The Lido V3 market on @aave has been live for 48 hours and just surpassed $200m in market size 👻
Here’s what you need to know 👇 pic.twitter.com/aNSGxsq2fy
— Lido (@LidoFinance) July 31, 2024
This helped AAVE recover in price. The platform also experienced a significant bump in the total value locked (TVL) with a near 10% increase since yesterday. However, the broader market seems to be at odds with Aave’s recent bullishness.
The 2nd quarter revealed some cracks within the lending portion of the decentralized finance (DeFi) space. According to CoinGecko’s 2nd Quarter research, over $31.87 billion in TVL is dedicated to lending, marking a significant cut of the pie on DeFi. However, the main functions of DeFi such as staking, lending, and cross-chain bridges saw a huge decrease in TVL, totaling over $8 billion.
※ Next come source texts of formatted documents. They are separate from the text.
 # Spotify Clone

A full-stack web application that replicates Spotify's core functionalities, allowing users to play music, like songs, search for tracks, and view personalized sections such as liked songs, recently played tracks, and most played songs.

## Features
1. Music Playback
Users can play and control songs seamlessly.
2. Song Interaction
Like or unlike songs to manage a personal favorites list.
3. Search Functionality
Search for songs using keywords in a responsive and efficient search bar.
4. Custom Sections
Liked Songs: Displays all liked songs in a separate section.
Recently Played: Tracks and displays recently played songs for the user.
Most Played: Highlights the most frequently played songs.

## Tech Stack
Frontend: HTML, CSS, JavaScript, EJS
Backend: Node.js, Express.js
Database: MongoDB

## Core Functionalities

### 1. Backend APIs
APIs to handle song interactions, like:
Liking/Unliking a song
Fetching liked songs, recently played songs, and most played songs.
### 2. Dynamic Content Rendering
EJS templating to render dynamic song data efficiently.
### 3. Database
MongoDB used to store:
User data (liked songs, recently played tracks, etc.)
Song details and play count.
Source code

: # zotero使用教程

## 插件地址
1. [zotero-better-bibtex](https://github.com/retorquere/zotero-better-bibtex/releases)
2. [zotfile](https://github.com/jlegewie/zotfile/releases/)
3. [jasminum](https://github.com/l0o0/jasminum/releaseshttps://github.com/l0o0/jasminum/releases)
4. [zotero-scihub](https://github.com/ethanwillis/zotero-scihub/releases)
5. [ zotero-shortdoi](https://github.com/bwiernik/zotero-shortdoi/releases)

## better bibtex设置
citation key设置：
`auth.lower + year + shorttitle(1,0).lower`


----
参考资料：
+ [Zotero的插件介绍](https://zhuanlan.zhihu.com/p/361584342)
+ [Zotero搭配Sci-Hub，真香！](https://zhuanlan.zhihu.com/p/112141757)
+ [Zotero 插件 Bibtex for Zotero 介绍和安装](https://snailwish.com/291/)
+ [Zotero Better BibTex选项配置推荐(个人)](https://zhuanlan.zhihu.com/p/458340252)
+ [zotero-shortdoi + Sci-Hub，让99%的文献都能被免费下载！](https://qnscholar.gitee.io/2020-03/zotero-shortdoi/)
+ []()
The value that left these sectors returned in the form of restaking in other platforms or to basis trading protocols that saw a whopping 154% increase in TVL in Q2.
This decrease in lending activity also translated to the assets on the platform. Blockanalitica reveals that a majority of the wallets that hold collateral on Aave are either medium or high risk.
If the market drops by 25%, majority of the wallets are in the red which represents liquidation. This shows that lending on DeFi remains to be dangerous, especially with the current market volatility experienced this week.
A Short Squeeze?
AAVE is currently occupying the range between $93 and $102. This position, although a big downgrade from its return from June price levels, is a solid support for a possible breakthrough in the near future.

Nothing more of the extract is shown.